In its statements, the MPOA said officers are being asked by community members why the department keeps having new faces, or where an officer familiar with residents no longer is connected with MPD.

The association, the labor representative of police officers, said residents are asking who would be working with homeless people and those who are suffering from mental challenges, or where have motorcycle patrol officers who were at schools have gone.

“We believe you deserve an explanation,” the association said. “The Martinez Police Department is facing severe recruitment/retention issues.”

The association said the department has six vacancies in a staff of 37 officers, and three of those are looking for jobs with nearby cities.

“Since 2014, 22 new officers have been employed by the city of Martinez as police officers. Nine have sought better opportunity/pay/compensation with other cities, five have separated from the agency, and only eight remain as officers, which equtes to a retention rate of 37 percent,” the statement said.

Those seeking employment elsewhere city lack of competitive pay and lack of opportunities in their decisions to leave.

The MPOA said a city staff study indicated Martinez Police is about 17 percent behind the average asalary, and is second from the bottom in this county.

“Our administration has had to make cuts in service so that basic services in our city could continue,” the statement said.

Those cuts mean there isn’t a dedicated school resource officer, no officer dedicated to homeless outreach, no dedicated officer to work with the Mental Health Evaluation Team (MHET) program, and no designated traffic officer at schools.

The statement said police command staff, including Chief Manjit Sappal, take turns working patrol shifts to cover for the vacancies, in addition to the administrative responsibilities for day-to-day operations.

The MPOA statement points to the city’s budget reserves of more than $8 million, and said “the economy is vibrant and on the upswing.”

The statement pointed out to such city projects as park improvements that would bring the Clippers baseball team to Waterfront Park. “So, to the MPOA, it seems that the community’s safety is not as important to city leadership as it should be,” the statement said.

It then provided emails for each member of the Council as well as that for City Manager Brad Kilger, urging readers to contact them.

However, the MPOA statement also said, “The City Council recognizes the need for the City of Martinez to be competitive in order to attract highly qualified men and women to serve you as well as to retain the officers who have chosen to stay and be part of this community.”

Schroder’s statement, released through the city’s communications office, acknowledged the MPOA online postings and a letter in the Gazette.

“The MPOA asserts in this statement that the city is not responding to their request for an immediate salary increase, and thus is prioritizing other community issues and projects over the public’s safety,” Schroder’s statement said.

However, he said the city “is making every effort to be responsive to MPOA’s request within the confines of state law.”

He said the city’s management staff, on behalf of the Council, said March 22 that the Council not only recognizes but shares the MPOA’s strong concerns about recruitment and retention.

“The safety of Martinez residents and business owners is of the highest priority for the City Council and, even though the city’s current contract with MPOA is closed and does not expire until June 30, 2019, the city expressed its willingness to discuss a salary increase with MPOA,” the city statement said.

But any actions taken to address the MPOA’s concerns also must take into consideration the impact on the city budget, including changes to other city services and employees.

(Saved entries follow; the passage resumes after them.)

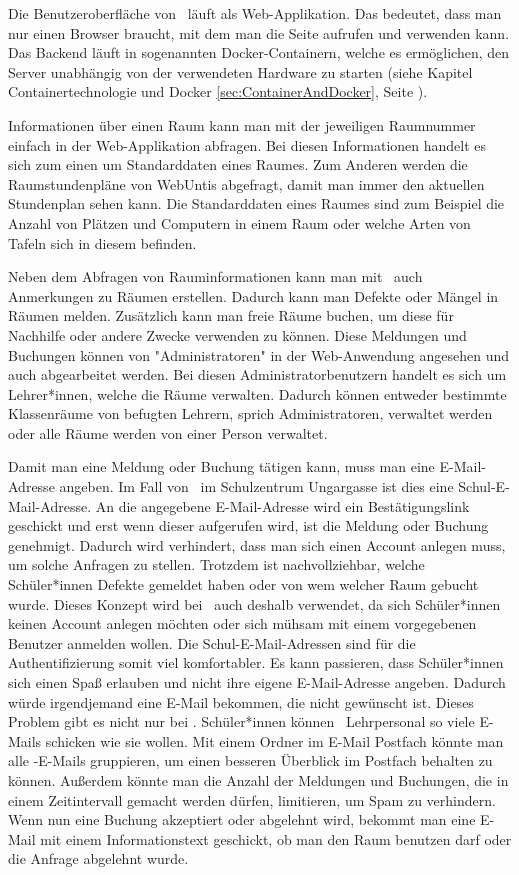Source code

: Die Benutzeroberfläche von \ZELIA\ läuft als Web-Applikation. Das bedeutet, dass man nur einen Browser braucht, mit dem man die Seite aufrufen und verwenden kann. Das Backend läuft in sogenannten Docker-Containern, welche es ermöglichen, den Server unabhängig von der verwendeten Hardware zu starten (siehe Kapitel Containertechnologie und Docker \ref{sec:ContainerAndDocker}, Seite \pageref{sec:ContainerAndDocker}).

Informationen über einen Raum kann man mit der jeweiligen Raumnummer einfach in der Web-Applikation abfragen. Bei diesen Informationen handelt es sich zum einen um Standarddaten eines Raumes. Zum Anderen werden die Raumstundenpläne von WebUntis abgefragt, damit man immer den aktuellen Stundenplan sehen kann. Die Standarddaten eines Raumes sind zum Beispiel die Anzahl von Plätzen und Computern in einem Raum oder welche Arten von Tafeln sich in diesem befinden.

Neben dem Abfragen von Rauminformationen kann man mit \ZELIA\ auch Anmerkungen zu Räumen erstellen. Dadurch kann man Defekte oder Mängel in Räumen melden. Zusätzlich kann man freie Räume buchen, um diese für Nachhilfe oder andere Zwecke verwenden zu können. Diese Meldungen und Buchungen können von "Administratoren" in der Web-Anwendung angesehen und auch abgearbeitet werden. Bei diesen Administratorbenutzern handelt es sich um Lehrer*innen, welche die Räume verwalten. Dadurch können entweder bestimmte Klassenräume von befugten Lehrern, sprich Administratoren, verwaltet werden oder alle Räume werden von einer Person verwaltet.

Damit man eine Meldung oder Buchung tätigen kann, muss man eine E-Mail-Adresse angeben. Im Fall von \ZELIA\ im Schulzentrum Ungargasse ist dies eine Schul-E-Mail-Adresse. An die angegebene E-Mail-Adresse wird ein Bestätigungslink geschickt und erst wenn dieser aufgerufen wird, ist die Meldung oder Buchung genehmigt. Dadurch wird verhindert, dass man sich einen Account anlegen muss, um solche Anfragen zu stellen. Trotzdem ist nachvollziehbar, welche Schüler*innen Defekte gemeldet haben oder von wem welcher Raum gebucht wurde. Dieses Konzept wird bei \ZELIA\ auch deshalb verwendet, da sich Schüler*innen keinen Account anlegen möchten oder sich mühsam mit einem vorgegebenen Benutzer anmelden wollen. Die Schul-E-Mail-Adressen sind für die Authentifizierung somit viel komfortabler. Es kann passieren, dass Schüler*innen sich einen Spaß erlauben und nicht ihre eigene E-Mail-Adresse angeben. Dadurch würde irgendjemand eine E-Mail bekommen, die nicht gewünscht ist. Dieses Problem gibt es nicht nur bei \ZELIA. Schüler*innen können \zb\ Lehrpersonal so viele E-Mails schicken wie sie wollen. Mit einem Ordner im E-Mail Postfach könnte man alle \ZELIA-E-Mails gruppieren, um einen besseren Überblick im Postfach behalten zu können. Außerdem könnte man die Anzahl der Meldungen und Buchungen, die in einem Zeitintervall gemacht werden dürfen, limitieren, um Spam zu verhindern. Wenn nun eine Buchung akzeptiert oder abgelehnt wird, bekommt man eine E-Mail mit einem Informationstext geschickt, ob man den Raum benutzen darf oder die Anfrage abgelehnt wurde.

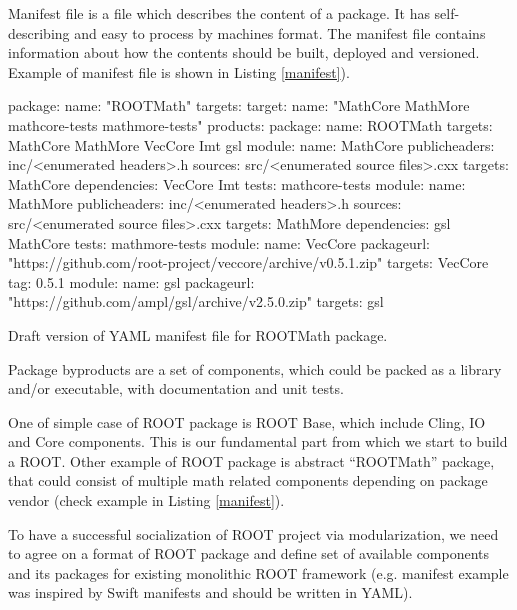 \documentclass{webofc}
\begin{document}
Manifest file is a file which describes the content of a package. It has self-describing and easy to process by machines format. The manifest file contains information about how the contents should be built, deployed and versioned. Example of manifest file is shown in Listing \ref{manifest}).

\begin{listing}[h]
    \noindent
    \begin{minipage}[h]{.7\textwidth}
   \begin{cppcode*}{}
package:
  name: "ROOTMath"
  targets:
    target:
    name: "MathCore MathMore mathcore-tests mathmore-tests"
  products:
    package:
    name: ROOTMath
    targets: MathCore MathMore VecCore Imt gsl
  module:
    name: MathCore
    publicheaders: inc/<enumerated headers>.h
    sources: src/<enumerated source files>.cxx
    targets: MathCore
    dependencies: VecCore Imt
    tests: mathcore-tests
  module:
    name: MathMore
    publicheaders: inc/<enumerated headers>.h
    sources: src/<enumerated source files>.cxx
    targets: MathMore
    dependencies: gsl MathCore
    tests: mathmore-tests
  module:
    name: VecCore
    packageurl: "https://github.com/root-project/veccore/archive/v0.5.1.zip"
    targets: VecCore
    tag: 0.5.1
  module:
    name: gsl
    packageurl: "https://github.com/ampl/gsl/archive/v2.5.0.zip"
    targets: gsl
   \end{cppcode*}
   \end{minipage}
   \caption{Draft version of YAML manifest file for ROOTMath package.}
   \label{manifest}
\end{listing}

Package byproducts are a set of components, which could be packed as a library and/or executable, with documentation and unit tests.

One of simple case of ROOT package is ROOT Base, which include Cling, IO and Core components. This is our fundamental part from which we start to build a ROOT. Other example of ROOT package is abstract “ROOTMath” package, that could consist of multiple math related components depending on package vendor (check example in Listing \ref{manifest}).

To have a successful socialization of ROOT project via modularization, we need to agree on a format of ROOT package and define set of available components and its packages for existing monolithic ROOT framework (e.g. manifest example was inspired by Swift manifests \cite{swift} and should be written in YAML).
\end{document}
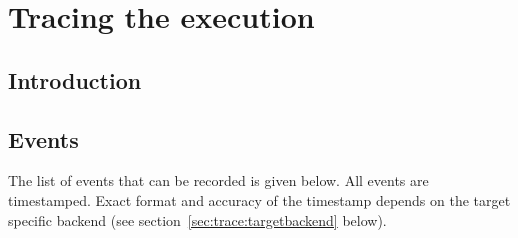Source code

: \chapter{Tracing the execution}

\section{Introduction}

\section{Events}

The list of events that can be recorded is given below.
All events are timestamped.
Exact format and accuracy of the timestamp depends on the target specific
backend (see section~\ref{sec:trace:targetbackend} below).

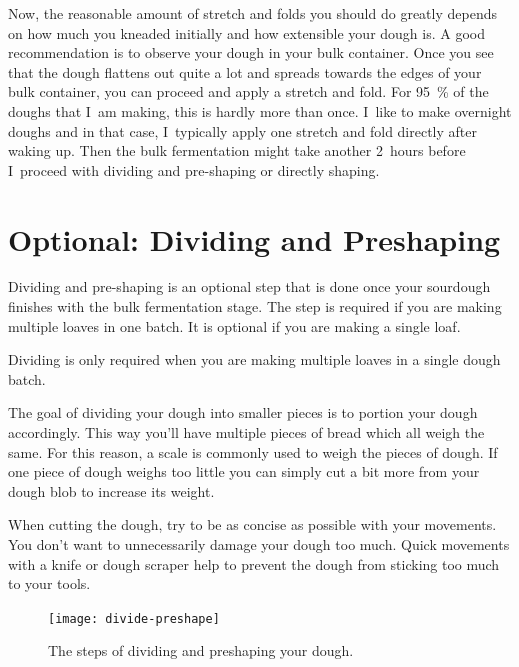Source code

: Now, the reasonable amount of stretch and folds you should do greatly depends on how much you
kneaded initially and how extensible your dough is. A good recommendation is
to observe your dough in your bulk container. Once you see that the dough
flattens out quite a lot and spreads towards the edges of your bulk container,
you can proceed and apply a stretch and fold. For \qty{95}{\percent} of the doughs
that I~am making, this is hardly more than once. I~like to make overnight
doughs and in that case, I~typically apply one stretch and fold directly after
waking up. Then the bulk fermentation might take another 2~hours before I~proceed
with dividing and pre-shaping or directly shaping.

\section{Optional: Dividing and Preshaping}

Dividing and pre-shaping is an optional step that is done
once your sourdough finishes with the bulk fermentation stage.
The step is required if you are making multiple loaves in one
batch. It is optional if you are making a single loaf.

\begin{flowchart}[!htb]
\begin{center}
  
  \caption[Is dividing your dough required check]{Dividing is only required when you are
      making multiple loaves in a single dough batch.}%
  \label{fig:dividing-decision-tree}
\end{center}
\end{flowchart}

The goal of dividing your dough into smaller pieces is to portion
your dough accordingly. This way you'll have multiple pieces of bread
which all weigh the same. For this reason, a scale is commonly
used to weigh the pieces of dough. If one piece of dough weighs
too little you can simply cut a bit more from your dough blob
to increase its weight.

When cutting the dough, try to be as concise as possible with your
movements. You don't want to unnecessarily damage your dough too much.
Quick movements with a knife or dough scraper help to prevent the
dough from sticking too much to your tools.

\begin{figure}[!htb]
  \texttt{[image: divide-preshape]}
  \caption{The steps of dividing and preshaping your dough.}
\end{figure}

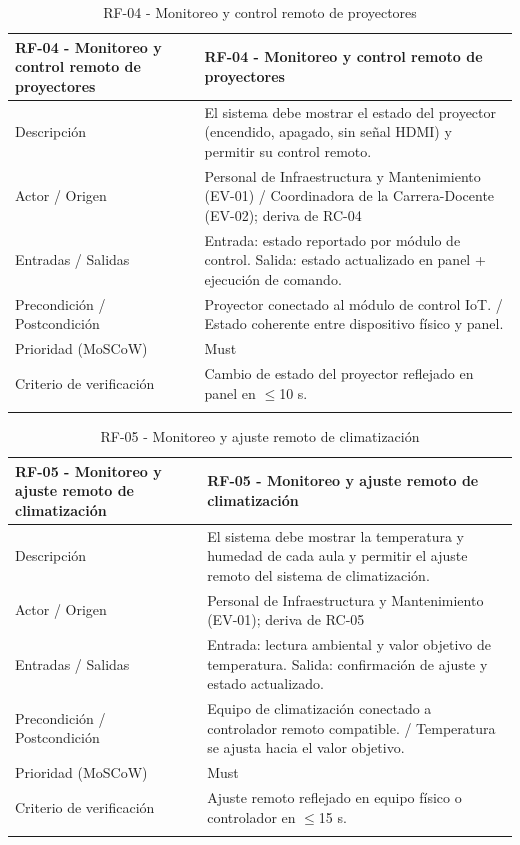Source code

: \begingroup
\small
\begin{longtable}{|p{7.8cm}|p{7.8cm}|}
\hline
RF-04 - Monitoreo y control remoto de proyectores & RF-04 - Monitoreo y control remoto de proyectores \\ \hline
Descripción & El sistema debe mostrar el estado del proyector (encendido, apagado, sin señal HDMI) y permitir su control remoto. \\ \hline
Actor / Origen & Personal de Infraestructura y Mantenimiento (EV-01) / Coordinadora de la Carrera-Docente (EV-02); deriva de RC-04 \\ \hline
Entradas / Salidas & Entrada: estado reportado por módulo de control. Salida: estado actualizado en panel + ejecución de comando. \\ \hline
Precondición / Postcondición & Proyector conectado al módulo de control IoT. / Estado coherente entre dispositivo físico y panel. \\ \hline
Prioridad (MoSCoW) & Must \\ \hline
Criterio de verificación & Cambio de estado del proyector reflejado en panel en $\leq$10 s. \\ \hline
\caption{RF-04 - Monitoreo y control remoto de proyectores}
\end{longtable}
\endgroup

\begingroup
\small
\begin{longtable}{|p{7.8cm}|p{7.8cm}|}
\hline
RF-05 - Monitoreo y ajuste remoto de climatización & RF-05 - Monitoreo y ajuste remoto de climatización \\ \hline
Descripción & El sistema debe mostrar la temperatura y humedad de cada aula y permitir el ajuste remoto del sistema de climatización. \\ \hline
Actor / Origen & Personal de Infraestructura y Mantenimiento (EV-01); deriva de RC-05 \\ \hline
Entradas / Salidas & Entrada: lectura ambiental y valor objetivo de temperatura. Salida: confirmación de ajuste y estado actualizado. \\ \hline
Precondición / Postcondición & Equipo de climatización conectado a controlador remoto compatible. / Temperatura se ajusta hacia el valor objetivo. \\ \hline
Prioridad (MoSCoW) & Must \\ \hline
Criterio de verificación & Ajuste remoto reflejado en equipo físico o controlador en $\leq$15 s. \\ \hline
\caption{RF-05 - Monitoreo y ajuste remoto de climatización}
\end{longtable}
\endgroup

Schroder’s statement said.

And under the Meyers-Milias-Brown Act (MMBA) in the California Government Code, before any changes to police compensation could be made, the parties must engage in the legal “meet and confer” process, he said.

That act governs labor management relations, requiring government employees meet and confer in good faith with labor unions and representatives of recognized employee organizations regarding wages, hours and other employment terms and conditions.

Once the government and the employee organizations reach agreement, they prepare a memorandum of agreement that describe the terms of their resolution, and both parties then give final binding approval

“Last Thursday, the city attempted to initiate that meet and confer process with MPOA in accordance with the MMBA, but they declined to open the relevant sections of their contract,” Schroder’s statement for the city said.

“It is my hope, as well as that of the City Council, that all parties return to the table to discuss more viable options for police officer compensation that will improve the department’s ability to attract and retain officers in a fiscally responsible manner,” Schroder’s statement said.